● What to work on
Copy each line of the entries below that contains the string "larsbs".

● Supplied material
#####
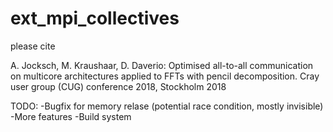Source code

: # ext_mpi_collectives

please cite

A. Jocksch, M. Kraushaar, D. Daverio: Optimised all-to-all communication on multicore architectures applied to FFTs with pencil decomposition. Cray user group (CUG) conference 2018, Stockholm 2018

TODO:
 -Bugfix for memory relase (potential race condition, mostly invisible)
 -More features
 -Build system
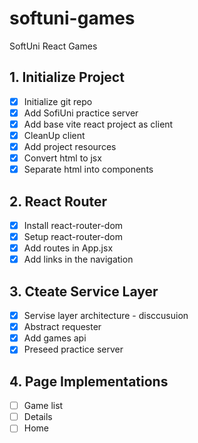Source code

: # softuni-games

SoftUni React Games

## 1. Initialize Project

- [x] Initialize git repo
- [x] Add SofiUni practice server
- [x] Add base vite react project as client
- [x] CleanUp client
- [x] Add project resources
- [x] Convert html to jsx
- [x] Separate html into components

## 2. React Router
- [x] Install react-router-dom  
- [x] Setup react-router-dom
- [x] Add routes in App.jsx
- [x] Add links in the navigation
  
## 3. Cteate Service Layer
- [x] Servise layer architecture - disccusuion
- [x] Abstract requester
- [x] Add games api
- [x] Preseed practice server

## 4. Page Implementations
- [ ] Game list
- [ ] Details
- [ ] Home
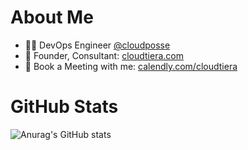 # About Me

* 👨‍💻 DevOps Engineer [@cloudposse](https://github.com/cloudposse)
* 💁 Founder, Consultant: [cloudtiera.com](https://www.cloudtiera.com/)
* 📅 Book a Meeting with me: [calendly.com/cloudtiera](https://calendly.com/cloudtiera)

# GitHub Stats

![Anurag's GitHub stats](https://github-readme-stats.vercel.app/api?username=korenyoni&count_private=true&theme=synthwave)

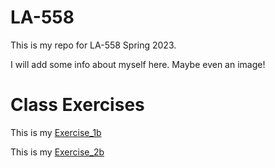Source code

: # LA-558
This is my repo for LA-558 Spring 2023. 

I will add some info about myself here. Maybe even an image!

# Class Exercises

This is my [Exercise_1b](ex1b/ex1b.md)

This is my [Exercise_2b](Exercises_/ex2b.jpeg)


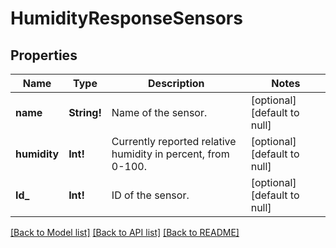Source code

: # HumidityResponseSensors

## Properties
Name | Type | Description | Notes
------------ | ------------- | ------------- | -------------
**name** | **String!** | Name of the sensor. | [optional] [default to null]
**humidity** | **Int!** | Currently reported relative humidity in percent, from 0-100. | [optional] [default to null]
**Id_** | **Int!** | ID of the sensor. | [optional] [default to null]

[[Back to Model list]](../README.md#documentation-for-models) [[Back to API list]](../README.md#documentation-for-api-endpoints) [[Back to README]](../README.md)


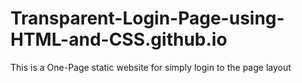 # Transparent-Login-Page-using-HTML-and-CSS.github.io
This is a One-Page static website for simply login to the page layout
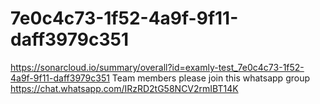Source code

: # 7e0c4c73-1f52-4a9f-9f11-daff3979c351
https://sonarcloud.io/summary/overall?id=examly-test_7e0c4c73-1f52-4a9f-9f11-daff3979c351
Team members please join this whatsapp group    
https://chat.whatsapp.com/IRzRD2tG58NCV2rmIBT14K
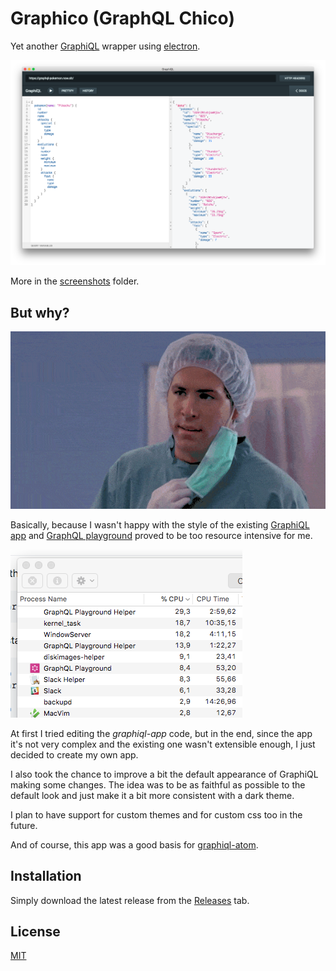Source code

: # Graphico (GraphQL Chico)

Yet another [GraphiQL](https://github.com/graphql/graphiql) wrapper using [electron](https://electronjs.org/).

![Main screen of the app](./assets/screenshots/screen1.png "Logo Title Text 1")

More in the [screenshots](./assets/screenshots) folder.


## But why?

![Why gif](./assets/readme/why.gif "Logo Title Text 1")

Basically, because I wasn't happy with the style of the existing [GraphiQL app](https://github.com/skevy/graphiql-app) and [GraphQL playground](https://github.com/graphcool/graphql-playground) proved to be too resource intensive for me.

![GraphQL playground usage](./assets/readme/graphql-playground.png "Logo Title Text 1")

At first I tried editing the *graphiql-app* code, but in the end, since the app it's not very complex and the existing one wasn't extensible enough, I just decided to create my own app.

I also took the chance to improve a bit the default appearance of GraphiQL making some changes. The idea was to be as faithful as possible to the default look and just make it a bit more consistent with a dark theme.

I plan to have support for custom themes and for custom css too in the future.

And of course, this app was a good basis for [graphiql-atom](https://github.com/larsbs/graphiql-atom).


## Installation

Simply download the latest release from the [Releases](https://github.com/larsbs/graphico/releases) tab.


## License

[MIT](LICENSE)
#####
● Result of this exercise
And of course, this app was a good basis for [graphiql-atom](https://github.com/larsbs/graphiql-atom).
Simply download the latest release from the [Releases](https://github.com/larsbs/graphico/releases) tab.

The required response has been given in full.